* _Your goal_:
Could each entry below be printed again exactly as given?

* _Data for this task_:

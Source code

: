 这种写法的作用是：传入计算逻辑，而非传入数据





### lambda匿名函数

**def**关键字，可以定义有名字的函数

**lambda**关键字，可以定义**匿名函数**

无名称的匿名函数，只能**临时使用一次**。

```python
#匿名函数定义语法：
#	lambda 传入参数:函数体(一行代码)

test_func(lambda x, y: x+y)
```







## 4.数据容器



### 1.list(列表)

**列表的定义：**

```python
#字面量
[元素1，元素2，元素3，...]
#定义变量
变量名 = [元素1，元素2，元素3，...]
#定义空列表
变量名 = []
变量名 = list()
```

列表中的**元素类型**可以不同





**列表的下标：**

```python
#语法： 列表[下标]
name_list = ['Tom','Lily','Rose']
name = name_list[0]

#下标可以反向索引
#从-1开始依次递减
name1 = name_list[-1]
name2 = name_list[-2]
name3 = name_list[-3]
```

* _Exercise result_:
Source code

: 这种写法的作用是：传入计算逻辑，而非传入数据





### lambda匿名函数

**def**关键字，可以定义有名字的函数

**lambda**关键字，可以定义**匿名函数**

无名称的匿名函数，只能**临时使用一次**。

```python
#匿名函数定义语法：
#	lambda 传入参数:函数体(一行代码)

test_func(lambda x, y: x+y)
```







## 4.数据容器



### 1.list(列表)

**列表的定义：**

```python
#字面量
[元素1，元素2，元素3，...]
#定义变量
变量名 = [元素1，元素2，元素3，...]
#定义空列表
变量名 = []
变量名 = list()
```

列表中的**元素类型**可以不同





**列表的下标：**

```python
#语法： 列表[下标]
name_list = ['Tom','Lily','Rose']
name = name_list[0]

#下标可以反向索引
#从-1开始依次递减
name1 = name_list[-1]
name2 = name_list[-2]
name3 = name_list[-3]
```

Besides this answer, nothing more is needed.